US Dollar vs Yen adds 0.50% as global central banks sell US Treasuries
US Dollar vs Japanese Yen (USD/JPY) is trading at ¥159.71, advancing 0.50% on the day and firmly positioned above key moving averages: the SMA-20 at ¥159.35, SMA-50 at ¥157.23, and SMA-200 at ¥154.89. The pair's strong stance over these levels, with immediate Ichimoku Kijun support at ¥158.92, highlights a prevailing bullish medium- and long-term trend despite persistent shorter-term selling interest.
Highlights
- Global central banks sold over $90 billion in US Treasuries after the US-Iran conflict, pushing holdings to a 12-year low.
- Despite broad selling, January saw a net purchase surge of $50.6 billion in US Treasuries, the largest monthly inflow since 2011.
- USD/JPY maintains a bullish structure, consolidating between ¥158.50 and ¥161.40, with technical indicators signaling strong upside momentum ahead.
Central bank Treasury sales accelerate amid FX and budget strains
Since the outbreak of the US-Iran conflict, global central banks—including those from Turkey, Thailand, and India—have sold over $90 billion worth of US Treasuries across five consecutive weeks, bringing holdings to their lowest level since 2012, as countries move to manage pressures from foreign exchange intervention, energy imports, and defense spending. Data updated through March show that, despite this overall selling trend, foreign central banks recorded a net purchase of $50.6 billion in US Treasuries in January, marking their largest monthly purchase in 13 years. The majority of foreign central bank Treasury holdings are maintained in custody at the New York Federal Reserve, which recently reached a 16-year low below $3 trillion.
Volatility and mixed momentum as oscillators diverge
Momentum indicators show mixed signals for USD/JPY: the MACD points to strong bullish momentum, but the ADX reflects a weak or unclear trend.

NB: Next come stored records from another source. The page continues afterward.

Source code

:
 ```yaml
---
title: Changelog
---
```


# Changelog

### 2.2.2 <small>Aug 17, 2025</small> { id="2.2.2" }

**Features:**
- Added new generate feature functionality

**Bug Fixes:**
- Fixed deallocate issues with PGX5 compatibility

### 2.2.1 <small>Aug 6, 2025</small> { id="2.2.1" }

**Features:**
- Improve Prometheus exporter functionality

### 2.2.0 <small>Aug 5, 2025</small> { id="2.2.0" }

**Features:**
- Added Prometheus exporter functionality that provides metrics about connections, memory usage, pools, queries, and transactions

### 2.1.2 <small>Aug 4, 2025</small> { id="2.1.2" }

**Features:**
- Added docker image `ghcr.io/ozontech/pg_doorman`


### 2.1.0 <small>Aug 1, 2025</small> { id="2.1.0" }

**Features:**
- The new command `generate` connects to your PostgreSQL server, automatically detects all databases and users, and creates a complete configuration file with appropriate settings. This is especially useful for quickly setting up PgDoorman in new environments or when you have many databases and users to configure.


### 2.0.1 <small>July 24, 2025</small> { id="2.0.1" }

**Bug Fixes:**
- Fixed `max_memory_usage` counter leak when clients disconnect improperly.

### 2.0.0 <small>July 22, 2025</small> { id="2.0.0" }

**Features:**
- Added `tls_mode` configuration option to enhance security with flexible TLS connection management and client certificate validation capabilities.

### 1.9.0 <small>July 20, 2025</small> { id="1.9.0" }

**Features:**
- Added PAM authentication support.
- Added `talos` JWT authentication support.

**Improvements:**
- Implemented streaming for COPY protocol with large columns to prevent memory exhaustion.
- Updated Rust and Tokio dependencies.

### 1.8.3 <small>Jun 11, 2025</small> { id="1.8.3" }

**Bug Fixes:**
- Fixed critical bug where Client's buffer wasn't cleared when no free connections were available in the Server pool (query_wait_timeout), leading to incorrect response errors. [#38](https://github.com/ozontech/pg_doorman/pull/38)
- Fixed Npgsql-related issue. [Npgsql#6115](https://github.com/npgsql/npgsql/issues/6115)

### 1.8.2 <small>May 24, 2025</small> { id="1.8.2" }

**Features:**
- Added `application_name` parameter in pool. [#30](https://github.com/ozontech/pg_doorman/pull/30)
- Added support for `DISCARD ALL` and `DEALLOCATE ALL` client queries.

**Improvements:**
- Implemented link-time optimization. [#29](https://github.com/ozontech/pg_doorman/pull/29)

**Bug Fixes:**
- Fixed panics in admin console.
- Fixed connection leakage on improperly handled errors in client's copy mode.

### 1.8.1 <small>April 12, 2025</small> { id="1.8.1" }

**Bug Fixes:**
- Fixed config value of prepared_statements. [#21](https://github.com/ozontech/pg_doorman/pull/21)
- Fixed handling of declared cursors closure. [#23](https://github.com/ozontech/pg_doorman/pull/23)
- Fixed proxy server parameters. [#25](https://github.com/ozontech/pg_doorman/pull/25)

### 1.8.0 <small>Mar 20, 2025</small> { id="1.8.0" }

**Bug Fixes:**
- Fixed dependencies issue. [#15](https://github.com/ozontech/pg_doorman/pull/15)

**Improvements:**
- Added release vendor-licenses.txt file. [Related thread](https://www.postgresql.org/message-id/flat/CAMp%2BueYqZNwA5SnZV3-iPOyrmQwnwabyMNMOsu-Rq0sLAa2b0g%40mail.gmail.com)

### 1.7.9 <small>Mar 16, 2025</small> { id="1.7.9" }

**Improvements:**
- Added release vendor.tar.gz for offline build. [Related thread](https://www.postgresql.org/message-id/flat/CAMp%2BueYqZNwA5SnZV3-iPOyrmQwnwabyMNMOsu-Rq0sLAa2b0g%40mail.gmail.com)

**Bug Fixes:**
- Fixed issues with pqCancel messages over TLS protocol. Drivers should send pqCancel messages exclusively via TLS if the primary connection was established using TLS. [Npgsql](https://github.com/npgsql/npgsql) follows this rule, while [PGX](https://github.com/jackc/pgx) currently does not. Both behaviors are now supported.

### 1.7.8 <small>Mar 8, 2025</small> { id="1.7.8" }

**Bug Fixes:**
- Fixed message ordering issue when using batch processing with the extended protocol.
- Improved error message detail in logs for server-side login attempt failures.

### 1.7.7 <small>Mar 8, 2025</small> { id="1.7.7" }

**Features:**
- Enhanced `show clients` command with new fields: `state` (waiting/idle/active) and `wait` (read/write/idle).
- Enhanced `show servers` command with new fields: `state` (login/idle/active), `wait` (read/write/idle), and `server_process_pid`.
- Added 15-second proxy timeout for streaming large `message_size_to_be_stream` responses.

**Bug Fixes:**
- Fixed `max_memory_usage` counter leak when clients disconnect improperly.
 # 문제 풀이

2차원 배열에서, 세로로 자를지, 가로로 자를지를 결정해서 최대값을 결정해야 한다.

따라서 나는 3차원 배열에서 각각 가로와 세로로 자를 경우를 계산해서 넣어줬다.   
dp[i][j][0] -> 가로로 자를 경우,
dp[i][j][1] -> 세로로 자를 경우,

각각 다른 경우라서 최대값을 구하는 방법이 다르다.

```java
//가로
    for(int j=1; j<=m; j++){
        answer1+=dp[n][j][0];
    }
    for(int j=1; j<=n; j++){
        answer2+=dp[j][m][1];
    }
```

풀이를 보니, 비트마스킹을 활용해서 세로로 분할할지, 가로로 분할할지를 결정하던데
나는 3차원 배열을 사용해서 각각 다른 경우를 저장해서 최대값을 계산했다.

The RSI stands neutral to bearish at 48.8, with both Stoch RSI and CCI in oversold territory, while BBP also signals seller dominance in the near term. Despite a gap higher at the open and current prices near the session's upper range highlighting strength and volatility, divergent signals among oscillators underline uncertainty in the uptrend.
Consolidation outlook as technical signals favor further gains
For the short term, typical volatility for USD/JPY is likely to keep the pair within the ¥158.50 – ¥161.40 band. With three out of four weekly momentum signals (RSI, MACD, SMA-50) showing a greater than 80% probability of continued upside, the core scenario is for consolidation inside this range. A decisive push above ¥161.40 opens the path for a further bullish extension, while a move below immediate support near ¥158.90 could trigger a deeper retracement.
Earlier, analysts noted that despite mixed technical indicators and short-term volatility, USD/JPY maintained an overall bullish medium- and long-term outlook. The latest developments reinforce this positive trend, but traders should watch for potential breakout opportunities above ¥161.40 or downside risks if support near ¥158.90 fails to hold.